> **Exercise prompt**: In the lines below, look for "choisir". Copy each line where it appears.

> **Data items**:

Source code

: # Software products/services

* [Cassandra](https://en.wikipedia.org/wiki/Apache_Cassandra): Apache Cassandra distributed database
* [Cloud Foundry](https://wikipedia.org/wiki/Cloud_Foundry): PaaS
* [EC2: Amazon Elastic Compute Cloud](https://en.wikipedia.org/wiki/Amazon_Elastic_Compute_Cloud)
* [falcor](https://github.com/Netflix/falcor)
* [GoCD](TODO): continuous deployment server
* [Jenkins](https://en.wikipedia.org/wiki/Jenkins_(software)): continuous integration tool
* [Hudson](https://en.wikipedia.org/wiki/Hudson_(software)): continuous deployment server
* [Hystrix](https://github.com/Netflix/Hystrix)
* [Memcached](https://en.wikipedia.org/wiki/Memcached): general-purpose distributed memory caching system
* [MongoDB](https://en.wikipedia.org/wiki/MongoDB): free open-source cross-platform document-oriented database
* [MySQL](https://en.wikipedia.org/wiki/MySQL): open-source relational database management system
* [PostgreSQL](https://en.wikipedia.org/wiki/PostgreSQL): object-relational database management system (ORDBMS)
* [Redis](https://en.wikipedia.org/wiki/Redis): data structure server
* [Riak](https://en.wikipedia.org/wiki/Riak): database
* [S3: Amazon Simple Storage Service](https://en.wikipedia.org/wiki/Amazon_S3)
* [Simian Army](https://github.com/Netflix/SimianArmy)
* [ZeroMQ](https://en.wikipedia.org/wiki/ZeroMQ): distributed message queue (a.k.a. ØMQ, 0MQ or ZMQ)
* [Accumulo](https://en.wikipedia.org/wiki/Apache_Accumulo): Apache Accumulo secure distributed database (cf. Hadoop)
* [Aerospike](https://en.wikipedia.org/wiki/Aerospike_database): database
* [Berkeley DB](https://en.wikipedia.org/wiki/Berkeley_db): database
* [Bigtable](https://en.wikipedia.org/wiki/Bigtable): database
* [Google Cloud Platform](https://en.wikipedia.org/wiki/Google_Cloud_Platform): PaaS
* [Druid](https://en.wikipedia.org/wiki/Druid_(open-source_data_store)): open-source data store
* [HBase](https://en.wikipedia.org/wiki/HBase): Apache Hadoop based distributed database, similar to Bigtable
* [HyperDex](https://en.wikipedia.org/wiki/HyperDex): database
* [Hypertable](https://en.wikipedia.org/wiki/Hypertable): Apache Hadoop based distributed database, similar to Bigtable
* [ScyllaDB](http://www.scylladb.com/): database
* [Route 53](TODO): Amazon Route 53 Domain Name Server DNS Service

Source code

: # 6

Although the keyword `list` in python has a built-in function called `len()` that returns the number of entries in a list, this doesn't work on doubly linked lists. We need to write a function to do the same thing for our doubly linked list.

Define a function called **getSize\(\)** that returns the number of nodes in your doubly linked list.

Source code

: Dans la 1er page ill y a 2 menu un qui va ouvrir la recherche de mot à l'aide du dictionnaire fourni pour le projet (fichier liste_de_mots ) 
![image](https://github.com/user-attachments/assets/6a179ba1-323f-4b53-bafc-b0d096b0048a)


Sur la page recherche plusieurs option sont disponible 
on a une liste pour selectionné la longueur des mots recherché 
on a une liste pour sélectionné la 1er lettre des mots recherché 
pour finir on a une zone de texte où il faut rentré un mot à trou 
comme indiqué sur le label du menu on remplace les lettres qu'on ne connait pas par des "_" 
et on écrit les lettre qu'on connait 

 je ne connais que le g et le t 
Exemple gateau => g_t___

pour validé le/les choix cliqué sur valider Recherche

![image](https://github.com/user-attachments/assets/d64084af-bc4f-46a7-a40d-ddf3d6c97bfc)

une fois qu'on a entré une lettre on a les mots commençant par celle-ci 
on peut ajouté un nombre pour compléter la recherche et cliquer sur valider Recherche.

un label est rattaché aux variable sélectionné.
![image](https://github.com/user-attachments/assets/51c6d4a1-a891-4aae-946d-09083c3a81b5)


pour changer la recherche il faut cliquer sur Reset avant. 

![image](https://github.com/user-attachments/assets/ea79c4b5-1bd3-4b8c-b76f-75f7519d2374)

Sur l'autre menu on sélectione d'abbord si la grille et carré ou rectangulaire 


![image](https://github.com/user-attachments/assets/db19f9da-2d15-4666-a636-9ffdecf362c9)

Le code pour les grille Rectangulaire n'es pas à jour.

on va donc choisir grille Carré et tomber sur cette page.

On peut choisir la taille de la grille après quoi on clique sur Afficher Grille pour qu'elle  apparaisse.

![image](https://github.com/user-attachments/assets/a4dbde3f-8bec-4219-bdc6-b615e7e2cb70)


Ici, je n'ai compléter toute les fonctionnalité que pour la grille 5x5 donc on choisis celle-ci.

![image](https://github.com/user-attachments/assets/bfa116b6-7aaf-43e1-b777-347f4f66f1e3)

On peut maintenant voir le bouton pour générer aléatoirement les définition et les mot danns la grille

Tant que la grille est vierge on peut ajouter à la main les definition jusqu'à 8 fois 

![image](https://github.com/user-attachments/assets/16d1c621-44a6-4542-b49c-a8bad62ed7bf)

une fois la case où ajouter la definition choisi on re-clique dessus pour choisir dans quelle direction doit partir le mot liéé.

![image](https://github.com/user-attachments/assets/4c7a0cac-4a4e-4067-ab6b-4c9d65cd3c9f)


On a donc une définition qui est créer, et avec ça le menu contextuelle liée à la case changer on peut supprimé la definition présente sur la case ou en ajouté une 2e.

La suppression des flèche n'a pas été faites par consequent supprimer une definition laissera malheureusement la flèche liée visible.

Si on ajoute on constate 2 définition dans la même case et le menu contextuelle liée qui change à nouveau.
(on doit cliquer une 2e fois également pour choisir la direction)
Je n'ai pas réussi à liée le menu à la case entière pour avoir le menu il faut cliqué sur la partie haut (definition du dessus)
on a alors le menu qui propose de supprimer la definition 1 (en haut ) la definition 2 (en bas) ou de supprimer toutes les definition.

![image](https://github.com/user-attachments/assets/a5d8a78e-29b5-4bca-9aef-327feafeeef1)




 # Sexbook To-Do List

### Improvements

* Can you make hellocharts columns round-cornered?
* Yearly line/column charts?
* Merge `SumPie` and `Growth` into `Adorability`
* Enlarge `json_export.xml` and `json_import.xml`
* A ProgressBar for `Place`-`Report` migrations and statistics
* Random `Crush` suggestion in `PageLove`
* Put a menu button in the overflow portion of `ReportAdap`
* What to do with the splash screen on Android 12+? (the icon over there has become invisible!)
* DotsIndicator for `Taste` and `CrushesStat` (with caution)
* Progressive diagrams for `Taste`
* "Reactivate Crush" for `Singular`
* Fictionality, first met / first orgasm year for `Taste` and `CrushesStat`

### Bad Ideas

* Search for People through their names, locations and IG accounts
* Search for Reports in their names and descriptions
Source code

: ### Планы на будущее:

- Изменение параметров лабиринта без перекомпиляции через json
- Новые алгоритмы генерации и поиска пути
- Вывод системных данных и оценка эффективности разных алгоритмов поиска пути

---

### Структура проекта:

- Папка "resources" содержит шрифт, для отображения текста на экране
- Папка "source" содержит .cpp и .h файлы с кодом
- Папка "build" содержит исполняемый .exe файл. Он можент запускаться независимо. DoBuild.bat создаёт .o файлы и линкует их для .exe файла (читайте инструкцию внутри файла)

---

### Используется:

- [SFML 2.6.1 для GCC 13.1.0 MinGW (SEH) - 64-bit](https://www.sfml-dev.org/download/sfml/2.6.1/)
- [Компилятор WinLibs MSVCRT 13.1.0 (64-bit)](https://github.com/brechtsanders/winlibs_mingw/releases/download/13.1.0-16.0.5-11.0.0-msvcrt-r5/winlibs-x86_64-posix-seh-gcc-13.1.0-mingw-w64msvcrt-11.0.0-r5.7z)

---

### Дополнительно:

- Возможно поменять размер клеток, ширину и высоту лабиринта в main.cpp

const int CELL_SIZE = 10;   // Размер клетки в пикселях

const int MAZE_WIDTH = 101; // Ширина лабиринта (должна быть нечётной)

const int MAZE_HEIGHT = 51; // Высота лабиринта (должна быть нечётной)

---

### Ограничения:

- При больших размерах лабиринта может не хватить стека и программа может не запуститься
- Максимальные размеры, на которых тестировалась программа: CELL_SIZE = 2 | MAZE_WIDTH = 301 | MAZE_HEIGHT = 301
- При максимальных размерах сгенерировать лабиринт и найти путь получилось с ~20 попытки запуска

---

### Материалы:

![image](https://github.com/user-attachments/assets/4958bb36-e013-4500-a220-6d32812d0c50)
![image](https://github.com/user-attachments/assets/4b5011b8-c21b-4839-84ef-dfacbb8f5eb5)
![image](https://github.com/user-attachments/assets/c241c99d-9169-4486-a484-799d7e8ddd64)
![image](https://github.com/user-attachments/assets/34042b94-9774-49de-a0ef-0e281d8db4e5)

> **Reply**:
on va donc choisir grille Carré et tomber sur cette page.
On peut choisir la taille de la grille après quoi on clique sur Afficher Grille pour qu'elle  apparaisse.
une fois la case où ajouter la definition choisi on re-clique dessus pour choisir dans quelle direction doit partir le mot liéé.
(on doit cliquer une 2e fois également pour choisir la direction)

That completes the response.